#### EXCERPTED DATA
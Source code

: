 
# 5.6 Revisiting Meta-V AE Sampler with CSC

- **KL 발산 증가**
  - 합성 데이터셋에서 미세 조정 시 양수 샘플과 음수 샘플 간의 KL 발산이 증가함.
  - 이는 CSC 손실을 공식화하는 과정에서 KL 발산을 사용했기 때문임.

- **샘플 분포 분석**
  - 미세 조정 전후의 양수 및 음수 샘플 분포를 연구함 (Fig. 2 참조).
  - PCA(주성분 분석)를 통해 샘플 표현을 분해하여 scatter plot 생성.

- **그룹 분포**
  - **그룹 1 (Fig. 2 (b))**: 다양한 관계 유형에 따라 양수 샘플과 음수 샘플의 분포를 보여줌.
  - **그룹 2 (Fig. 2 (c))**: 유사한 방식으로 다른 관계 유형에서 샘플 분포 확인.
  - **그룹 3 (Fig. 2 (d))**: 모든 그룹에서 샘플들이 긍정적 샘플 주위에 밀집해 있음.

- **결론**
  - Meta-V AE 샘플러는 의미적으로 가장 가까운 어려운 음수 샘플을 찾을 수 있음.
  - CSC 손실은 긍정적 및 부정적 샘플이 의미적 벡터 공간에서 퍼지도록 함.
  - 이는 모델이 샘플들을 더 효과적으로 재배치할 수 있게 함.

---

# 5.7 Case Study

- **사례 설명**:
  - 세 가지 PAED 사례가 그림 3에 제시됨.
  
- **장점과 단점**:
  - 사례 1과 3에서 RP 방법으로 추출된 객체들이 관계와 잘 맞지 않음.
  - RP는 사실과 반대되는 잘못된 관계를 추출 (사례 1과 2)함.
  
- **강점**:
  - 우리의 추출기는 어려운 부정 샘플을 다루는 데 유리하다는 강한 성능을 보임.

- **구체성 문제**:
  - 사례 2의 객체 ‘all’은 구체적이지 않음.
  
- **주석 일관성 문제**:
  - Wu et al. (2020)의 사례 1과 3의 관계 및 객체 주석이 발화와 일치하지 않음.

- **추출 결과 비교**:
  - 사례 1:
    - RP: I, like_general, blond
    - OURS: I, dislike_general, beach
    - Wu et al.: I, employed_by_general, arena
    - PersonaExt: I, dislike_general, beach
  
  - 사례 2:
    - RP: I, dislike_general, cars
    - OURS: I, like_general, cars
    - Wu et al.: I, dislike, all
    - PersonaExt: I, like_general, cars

#### WHAT THE TASK REQUIRES
Copy the records above, keeping every word the same.

#### REPLY TO THE TASK
Source code

: 
# 5.6 Revisiting Meta-V AE Sampler with CSC

- **KL 발산 증가**
  - 합성 데이터셋에서 미세 조정 시 양수 샘플과 음수 샘플 간의 KL 발산이 증가함.
  - 이는 CSC 손실을 공식화하는 과정에서 KL 발산을 사용했기 때문임.

- **샘플 분포 분석**
  - 미세 조정 전후의 양수 및 음수 샘플 분포를 연구함 (Fig. 2 참조).
  - PCA(주성분 분석)를 통해 샘플 표현을 분해하여 scatter plot 생성.

- **그룹 분포**
  - **그룹 1 (Fig. 2 (b))**: 다양한 관계 유형에 따라 양수 샘플과 음수 샘플의 분포를 보여줌.
  - **그룹 2 (Fig. 2 (c))**: 유사한 방식으로 다른 관계 유형에서 샘플 분포 확인.
  - **그룹 3 (Fig. 2 (d))**: 모든 그룹에서 샘플들이 긍정적 샘플 주위에 밀집해 있음.

- **결론**
  - Meta-V AE 샘플러는 의미적으로 가장 가까운 어려운 음수 샘플을 찾을 수 있음.
  - CSC 손실은 긍정적 및 부정적 샘플이 의미적 벡터 공간에서 퍼지도록 함.
  - 이는 모델이 샘플들을 더 효과적으로 재배치할 수 있게 함.

---

# 5.7 Case Study

- **사례 설명**:
  - 세 가지 PAED 사례가 그림 3에 제시됨.
  
- **장점과 단점**:
  - 사례 1과 3에서 RP 방법으로 추출된 객체들이 관계와 잘 맞지 않음.
  - RP는 사실과 반대되는 잘못된 관계를 추출 (사례 1과 2)함.
  
- **강점**:
  - 우리의 추출기는 어려운 부정 샘플을 다루는 데 유리하다는 강한 성능을 보임.

- **구체성 문제**:
  - 사례 2의 객체 ‘all’은 구체적이지 않음.
  
- **주석 일관성 문제**:
  - Wu et al. (2020)의 사례 1과 3의 관계 및 객체 주석이 발화와 일치하지 않음.

- **추출 결과 비교**:
  - 사례 1:
    - RP: I, like_general, blond
    - OURS: I, dislike_general, beach
    - Wu et al.: I, employed_by_general, arena
    - PersonaExt: I, dislike_general, beach
  
  - 사례 2:
    - RP: I, dislike_general, cars
    - OURS: I, like_general, cars
    - Wu et al.: I, dislike, all
    - PersonaExt: I, like_general, cars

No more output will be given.